The expressions of the first mode of representation are then the entities, themselves: it is the partially ordered algebras from which the expressions are drawn. The ordering relation then serves to encapculate the concepts of derivation, inference, reduction or instantiation, bringing them all under a common framework.
Contents
0.0. Set-Theoretical Preliminaries and Notational Conventions
0.1. Algebraic Preliminaries
0.2. Grammars as Systems of Inequalities
0.3. Automata as Systems of Inequalities
1. Dioids and Quantales (PDF, 283k)
The notion of the "word", prevalent in formal language and automata theory
is encapsulated algebraically by a structure known as a semigroup, whose
distinguishing feature is that it possesses a product that satisfies the
law of associativity (ab)c=a(bc). The product is naturally intepreted as
the operation of combining words together, or of sequentially combining
processes. A dioid contains, in addition, the partial ordering relation
that serves to encapsulate the notions of derivations or reductions. Its
distinguishing feature is that is defines a "least ordered" entity, which
might be likened to the notion of failure, or error, and
a "least upper bound", which takes the "sum" or "least" of two or more
entities. This might be regarded as the precursor, at a primitive level,
of the notion of non-deterministic branching.
The different varieties of dioid are distinguished by what range of entities shall have least upper bounds. The results are algebras, with the sum distributing over the product, but satisfying the identity a + a = a. In the most general case, if one allows sums over arbitrary (even infinite) sets, the resulting structure will be what is already known from quantum theory and non-linear dynamics as a quantale. Other more restricted alternatives, however, may be defined. Indeed, the totality of all the possibilities forms a hierarchy that mimics the Chomsky hierarchy and recalls the concept of "abstract families of language" from the classical theory of formal languages and automata.

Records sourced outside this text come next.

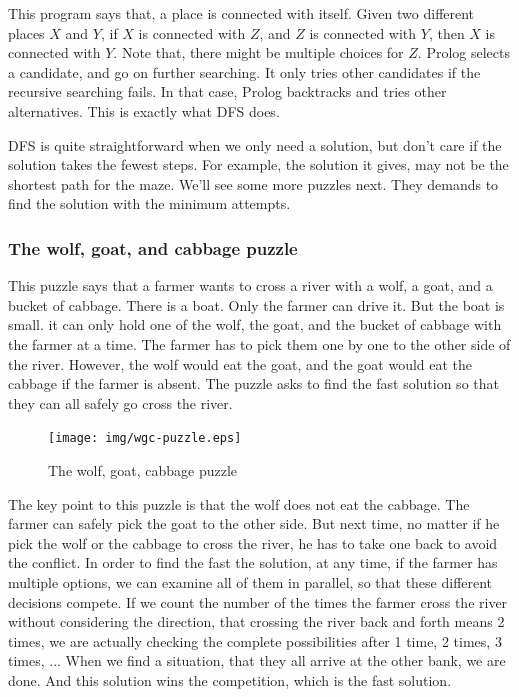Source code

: \documentclass[UTF8]{article}
\begin{document}
This program says that, a place is connected with itself. Given two different places $X$ and
$Y$, if $X$ is connected with $Z$, and $Z$ is connected with $Y$, then $X$ is connected with $Y$.
Note that, there might be multiple choices for $Z$. Prolog selects a candidate, and go on further
searching. It only tries other candidates if the recursive searching fails. In that case, Prolog
backtracks and tries other alternatives. This is exactly what DFS does.

DFS is quite straightforward when we only need a solution, but don't care if the solution takes
the fewest steps. For example, the solution it gives, may not be the shortest path for the maze. We'll
see some more puzzles next. They demands to find the solution with the minimum attempts.


\subsubsection{The wolf, goat, and cabbage puzzle}
This puzzle says that a farmer wants to cross a river with a wolf, a goat, and a bucket of cabbage.
There is a boat. Only the farmer can drive it. But the boat is small. it can only hold one of the
wolf, the goat, and the bucket of cabbage with the farmer at a time. The farmer has to pick
them one by one to the other side of the river. However, the wolf would eat the goat, and the
goat would eat the cabbage if the farmer is absent. The puzzle asks to find the fast solution
so that they can all safely go cross the river.

\begin{figure}[htbp]
 \centering
 \texttt{[image: img/wgc-puzzle.eps]}
 \caption{The wolf, goat, cabbage puzzle}
 \label{fig:wgc-puzzle}
\end{figure}

The key point to this puzzle is that the wolf does not eat the cabbage. The farmer can safely
pick the goat to the other side. But next time, no matter if he pick the wolf or the cabbage
to cross the river, he has to take one back to avoid the conflict. In order to find the
fast the solution, at any time, if the farmer has multiple options, we can examine all of them
in parallel, so that these different decisions compete. If we count the number of the
times the farmer cross the river without considering the direction, that crossing the river
back and forth means 2 times, we are actually checking the complete possibilities after 1 time,
2 times, 3 times, ... When we find a situation, that they all arrive at the other bank,
we are done. And this solution wins the competition, which is the fast solution.
\end{document}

In this section, the hierarchy is shown to possess a family of "extension" maps, which allow any of the varieties of dioid to be extended to a larger variety, including all the way to the level of a quantale. The process of "quantale completion" recalls, in many ways, that of completion of lattices or partial orderings by the use of ideals. Indeed, a simple formulation for the notion of ideals exists here, which allows this construction to be carried out in full generality. That is what this section will focus on.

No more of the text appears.